Exxon Valdez oil spill
The Exxon Valdez oil spill occurred in Prince William Sound, Alaska, on March 24, 1989, when Exxon Valdez, an oil tanker owned by Exxon Shipping Company that was bound for Long Beach, California struck Prince William Sound's Bligh Reef, 1.5 mi (2.4 km) west of Tatitlek, Alaska at 12:04 a.m. and spilled 10.8 million US gallons (257,000 bbl) (or 37,000 tonnes) of crude oil over the next few days.
|Exxon Valdez oil spill|
|Location||Prince William Sound, Alaska|
|Date||March 24, 1989|
|Cause||Grounding of the Exxon Valdez oil tanker|
|Operator||Exxon Shipping Company|
|Volume||10.8×106 US gal (260,000 bbl; 41,000 m3) (or 37,000 metric tonnes)|
|Shoreline impacted||1,300 mi (2,100 km)|
It is considered the worst oil spill worldwide in terms of damage to the environment.
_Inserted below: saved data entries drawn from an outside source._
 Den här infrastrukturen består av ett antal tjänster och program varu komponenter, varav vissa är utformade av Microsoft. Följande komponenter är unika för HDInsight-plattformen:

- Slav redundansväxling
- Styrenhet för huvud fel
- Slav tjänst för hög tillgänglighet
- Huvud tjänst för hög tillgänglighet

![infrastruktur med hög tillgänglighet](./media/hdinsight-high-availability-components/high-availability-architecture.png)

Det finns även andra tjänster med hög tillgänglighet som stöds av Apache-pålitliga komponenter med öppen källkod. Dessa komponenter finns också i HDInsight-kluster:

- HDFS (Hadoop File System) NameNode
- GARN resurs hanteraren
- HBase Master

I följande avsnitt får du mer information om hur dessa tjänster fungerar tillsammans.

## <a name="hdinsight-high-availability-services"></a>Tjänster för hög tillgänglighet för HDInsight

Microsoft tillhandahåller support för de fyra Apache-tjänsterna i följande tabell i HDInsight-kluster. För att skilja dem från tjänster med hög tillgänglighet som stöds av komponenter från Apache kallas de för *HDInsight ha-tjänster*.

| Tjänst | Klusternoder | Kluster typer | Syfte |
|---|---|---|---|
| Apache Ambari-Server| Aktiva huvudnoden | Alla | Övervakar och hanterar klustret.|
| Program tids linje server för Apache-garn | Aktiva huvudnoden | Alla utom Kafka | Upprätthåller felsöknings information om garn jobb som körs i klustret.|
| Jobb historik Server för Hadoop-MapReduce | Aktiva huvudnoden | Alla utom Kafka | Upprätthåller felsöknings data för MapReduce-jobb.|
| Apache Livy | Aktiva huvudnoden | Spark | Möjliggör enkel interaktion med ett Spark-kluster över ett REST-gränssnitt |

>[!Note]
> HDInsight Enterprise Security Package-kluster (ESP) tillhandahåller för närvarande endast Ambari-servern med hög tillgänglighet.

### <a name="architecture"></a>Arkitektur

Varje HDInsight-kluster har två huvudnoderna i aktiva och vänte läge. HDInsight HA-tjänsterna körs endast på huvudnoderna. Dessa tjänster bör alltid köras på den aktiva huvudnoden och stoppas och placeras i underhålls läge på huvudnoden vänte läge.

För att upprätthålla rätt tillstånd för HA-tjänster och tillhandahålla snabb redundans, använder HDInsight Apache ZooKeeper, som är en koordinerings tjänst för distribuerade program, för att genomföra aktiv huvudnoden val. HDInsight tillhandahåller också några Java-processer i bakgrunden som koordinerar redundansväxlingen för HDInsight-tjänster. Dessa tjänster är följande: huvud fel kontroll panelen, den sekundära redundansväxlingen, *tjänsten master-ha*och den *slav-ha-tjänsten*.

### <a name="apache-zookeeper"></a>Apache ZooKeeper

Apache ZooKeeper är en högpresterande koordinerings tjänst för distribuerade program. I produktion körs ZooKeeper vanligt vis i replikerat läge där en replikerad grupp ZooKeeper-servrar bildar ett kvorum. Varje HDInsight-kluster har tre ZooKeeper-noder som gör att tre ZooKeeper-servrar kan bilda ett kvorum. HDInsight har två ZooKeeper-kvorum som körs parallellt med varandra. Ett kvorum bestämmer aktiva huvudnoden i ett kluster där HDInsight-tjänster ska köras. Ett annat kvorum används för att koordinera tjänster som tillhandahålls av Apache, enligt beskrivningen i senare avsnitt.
The Exxon Valdez spill is the second largest in U.S. waters, after the 2010 Deepwater Horizon oil spill, in terms of volume of oil released. Prince William Sound's remote location, accessible only by helicopter, plane, or boat, made government and industry response efforts difficult and made existing response plans especially hard to implement. The region is a habitat for salmon, sea otters, seals, and seabirds. The oil, originally extracted at the Prudhoe Bay Oil Field, eventually affected 1,300 miles (2,100 km) of coastline, of which 200 miles (320 km) were heavily or moderately oiled.